El primer ministro japonés, Kishida, se compromete a reformular el PLD alejándose del sistema faccional.

El primer ministro japonés, Kishida, se compromete a reformular el PLD alejándose del sistema faccional.

El primer ministro Fumio Kishida se comprometió el martes a remodelar el Partido Liberal Democrático de Japón alejándose de su dependencia de facciones, en medio de un escándalo de financiación política que ha envuelto a algunos grupos dentro del partido.

El PLD ha estado bajo escrutinio tras el escándalo, con acusaciones de que algunas de sus facciones no informaron sobre los ingresos por recaudación de fondos durante muchos años.

Hablando después de que un comité de reforma del partido publicara un informe provisional, Kishida dijo que quería ver al PLD "separarse completamente" del gobierno faccional.

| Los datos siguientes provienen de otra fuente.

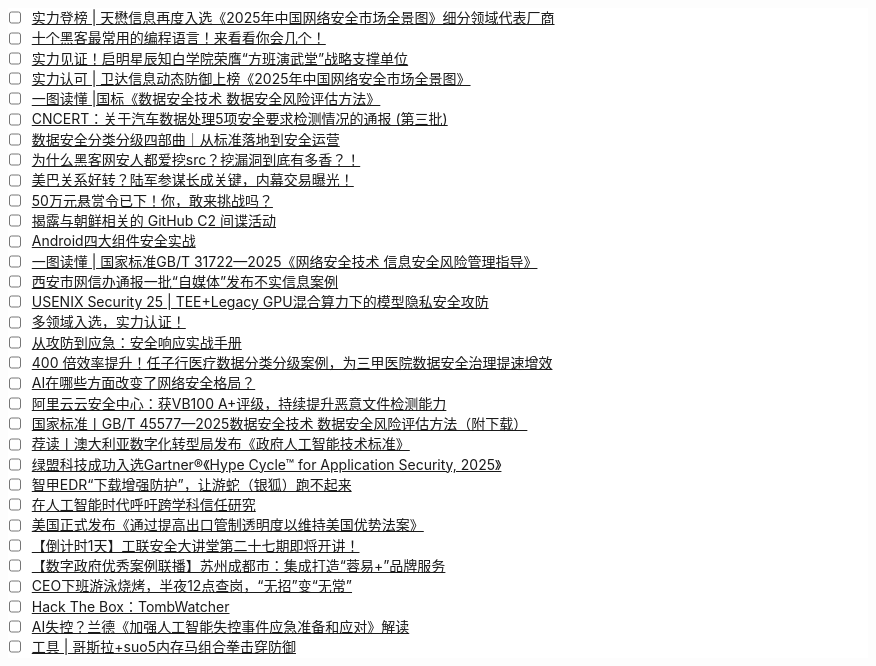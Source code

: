   - [ ] [实力登榜 | 天懋信息再度入选《2025年中国网络安全市场全景图》细分领域代表厂商](https://mp.weixin.qq.com/s?__biz=MzU3MDA0MTE2Mg==&mid=2247493165&idx=1&sn=35b4e4b55b2dce437526116e1af5b022)
  - [ ] [十个黑客最常用的编程语言！来看看你会几个！](https://mp.weixin.qq.com/s?__biz=MzkzMzkyNTQ0Ng==&mid=2247484558&idx=1&sn=f34e349876b8b40d5d1a63e82f6db42f)
  - [ ] [实力见证！启明星辰知白学院荣膺“方班演武堂”战略支撑单位](https://mp.weixin.qq.com/s?__biz=MzUzNDg0NTc1NA==&mid=2247511033&idx=1&sn=cc2278e9f66423ec674082a3e73ecadd)
  - [ ] [实力认可 | 卫达信息动态防御上榜《2025年中国网络安全市场全景图》](https://mp.weixin.qq.com/s?__biz=Mzg5NDY0NTM2Nw==&mid=2247492870&idx=1&sn=44df31058e091e56298ca960a62b8dd8)
  - [ ] [一图读懂 |国标《数据安全技术 数据安全风险评估方法》](https://mp.weixin.qq.com/s?__biz=MzU0Mzk0NDQyOA==&mid=2247522490&idx=1&sn=cc25a0f8ad33734cda1afa0d32b82622)
  - [ ] [CNCERT：关于汽车数据处理5项安全要求检测情况的通报 (第三批)](https://mp.weixin.qq.com/s?__biz=MzkwMTMyMDQ3Mw==&mid=2247601038&idx=2&sn=1829b1a7437614e095e5c496203b8cb7)
  - [ ] [数据安全分类分级四部曲｜从标准落地到安全运营](https://mp.weixin.qq.com/s?__biz=MzkwMTMyMDQ3Mw==&mid=2247601038&idx=3&sn=f17c9ee610ed5c935d8dd2b4c66fa789)
  - [ ] [为什么黑客网安人都爱挖src？挖漏洞到底有多香？！](https://mp.weixin.qq.com/s?__biz=MzkzODU5MTkyNQ==&mid=2247485741&idx=1&sn=7804476177be08f45f1f58079e24b54c)
  - [ ] [美巴关系好转？陆军参谋长成关键，内幕交易曝光！](https://mp.weixin.qq.com/s?__biz=MzkwNzM0NzA5MA==&mid=2247510853&idx=1&sn=a316889dc2dc73d940b7c5572346a3b2)
  - [ ] [50万元悬赏令已下！你，敢来挑战吗？](https://mp.weixin.qq.com/s?__biz=MjM5NDU3MjExNw==&mid=2247515762&idx=1&sn=7b15352bffd7fa749329e354dbcc0fdf)
  - [ ] [揭露与朝鲜相关的 GitHub C2 间谍活动](https://mp.weixin.qq.com/s?__biz=MzAxMjYyMzkwOA==&mid=2247532354&idx=1&sn=2a2cf6f8b76e77aeeeb34942e1fceed5)
  - [ ] [Android四大组件安全实战](https://mp.weixin.qq.com/s?__biz=MzkxNTIwNTkyNg==&mid=2247556091&idx=1&sn=0399c5a8f87ead40a94f6b11057a2038)
  - [ ] [一图读懂 | 国家标准GB/T 31722—2025《网络安全技术 信息安全风险管理指导》](https://mp.weixin.qq.com/s?__biz=MjM5MzMwMDU5NQ==&mid=2649174234&idx=1&sn=af774369a4efd7c372c281d914a6f627)
  - [ ] [西安市网信办通报一批“自媒体”发布不实信息案例](https://mp.weixin.qq.com/s?__biz=MjM5MzMwMDU5NQ==&mid=2649174234&idx=2&sn=9f2a91d9ba725f17d0306c4e42d49313)
  - [ ] [USENIX Security 25 | TEE+Legacy GPU混合算力下的模型隐私安全攻防](https://mp.weixin.qq.com/s?__biz=MzI1MzYzMjE0MQ==&mid=2247516432&idx=1&sn=11e3a7cb9743fd99f244cb164a473e33)
  - [ ] [多领域入选，实力认证！](https://mp.weixin.qq.com/s?__biz=MzA3NDQ0MzkzMA==&mid=2651734085&idx=1&sn=c2cfd814d3a3d3f1f0c6f859e629d117)
  - [ ] [从攻防到应急：安全响应实战手册](https://mp.weixin.qq.com/s?__biz=Mzk0MTIzNTgzMQ==&mid=2247522830&idx=1&sn=1fdc94e0e30f0d70a74bfa66c52f1a10)
  - [ ] [400 倍效率提升！任子行医疗数据分类分级案例，为三甲医院数据安全治理提速增效](https://mp.weixin.qq.com/s?__biz=MzI0NjAyMjU4MA==&mid=2649596950&idx=1&sn=85abdbd261bc8875e2e9a4ba13537757)
  - [ ] [AI在哪些方面改变了网络安全格局？](https://mp.weixin.qq.com/s?__biz=MzIxNDIzNTcxMg==&mid=2247508920&idx=1&sn=9b08d06216d4eeff53e053ad94b3c476)
  - [ ] [阿里云云安全中心：获VB100 A+评级，持续提升恶意文件检测能力](https://mp.weixin.qq.com/s?__biz=MzA4MTQ2MjI5OA==&mid=2664092890&idx=1&sn=4f5f37d3094bf38cd77cb6244a556b79)
  - [ ] [国家标准丨GB/T 45577—2025数据安全技术 数据安全风险评估方法（附下载）](https://mp.weixin.qq.com/s?__biz=MzI2MDk2NDA0OA==&mid=2247534536&idx=1&sn=a4ef0c5aedf5e4725908c9c052fdf918)
  - [ ] [荐读丨澳大利亚数字化转型局发布《政府人工智能技术标准》](https://mp.weixin.qq.com/s?__biz=MzI2MDk2NDA0OA==&mid=2247534536&idx=2&sn=3728e3d444f62b9d1f27714b931950e9)
  - [ ] [绿盟科技成功入选Gartner®《Hype Cycle™ for Application Security, 2025》](https://mp.weixin.qq.com/s?__biz=MjM5ODYyMTM4MA==&mid=2650470897&idx=1&sn=76a660536634f73bf1d49009c6ff23e8)
  - [ ] [智甲EDR“下载增强防护”，让游蛇（银狐）跑不起来](https://mp.weixin.qq.com/s?__biz=MjM5MTA3Nzk4MQ==&mid=2650211791&idx=1&sn=5a73431bf0d0c3ee1963ad51eeaeb983)
  - [ ] [在人工智能时代呼吁跨学科信任研究](https://mp.weixin.qq.com/s?__biz=MzI1OTExNDY1NQ==&mid=2651621643&idx=1&sn=ca35dddfc6b8ac2e1a9a08ad752735aa)
  - [ ] [美国正式发布《通过提高出口管制透明度以维持美国优势法案》](https://mp.weixin.qq.com/s?__biz=MzI1OTExNDY1NQ==&mid=2651621643&idx=2&sn=2d7dae6b311330431cfc1d9078866c98)
  - [ ] [【倒计时1天】工联安全大讲堂第二十七期即将开讲！](https://mp.weixin.qq.com/s?__biz=MzkyMDMwNTkwNg==&mid=2247487807&idx=1&sn=c451cc94974c7afb39f2c565ee5ad485)
  - [ ] [【数字政府优秀案例联播】苏州成都市：集成打造“蓉易+”品牌服务](https://mp.weixin.qq.com/s?__biz=MjM5NzYwNDU0Mg==&mid=2649253975&idx=1&sn=ef1efa9f465e36c5012add7f718f65de)
  - [ ] [CEO下班游泳烧烤，半夜12点查岗，“无招”变“无常”](https://mp.weixin.qq.com/s?__biz=Mzg2NDYwMDA1NA==&mid=2247545477&idx=1&sn=5742943704c6d7bbc2d0fccab3c24b34)
  - [ ] [Hack The Box：TombWatcher](https://mp.weixin.qq.com/s?__biz=Mzk0Mjg4MTQxMw==&mid=2247486968&idx=1&sn=b8fe775d64ec0ebd610ed69a9ea77e29)
  - [ ] [AI失控？兰德《加强人工智能失控事件应急准备和应对》解读](https://mp.weixin.qq.com/s?__biz=MzI4NDY2MDMwMw==&mid=2247514867&idx=2&sn=cfdc85936391e892d6f9aed32de648a0)
  - [ ] [工具 | 哥斯拉+suo5内存马组合拳击穿防御](https://mp.weixin.qq.com/s?__biz=MzkxNDAyNTY2NA==&mid=2247519659&idx=1&sn=7b9ede75728f9f40a75b4346410f4ed4)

El escándalo de recaudación de fondos sacudió al partido y provocó una fuerte caída en los índices de aprobación del gobierno de Kishida.

Pero el informe provisional no propone disolver las facciones, sino permitirles continuar como "grupos políticos".

Kishida, quien preside el panel, lo lanzó a principios de este mes para establecer reglas para mejorar la transparencia de los fondos recaudados por las facciones del PDL.

Estos grupos sirvieron principalmente para ayudar a los legisladores a conseguir fondos de campaña y puestos en el gabinete.

Se espera que el PLD, que ha estado en el poder durante la mayor parte del período desde su lanzamiento en 1955, respalde formalmente el informe a finales de esta semana.

Algunas facciones del PLD, incluida la más grande, dirigida por el difunto primer ministro Shinzo Abe, y un grupo liderado por Kishida hasta diciembre, han decidido disolverse tras el escándalo.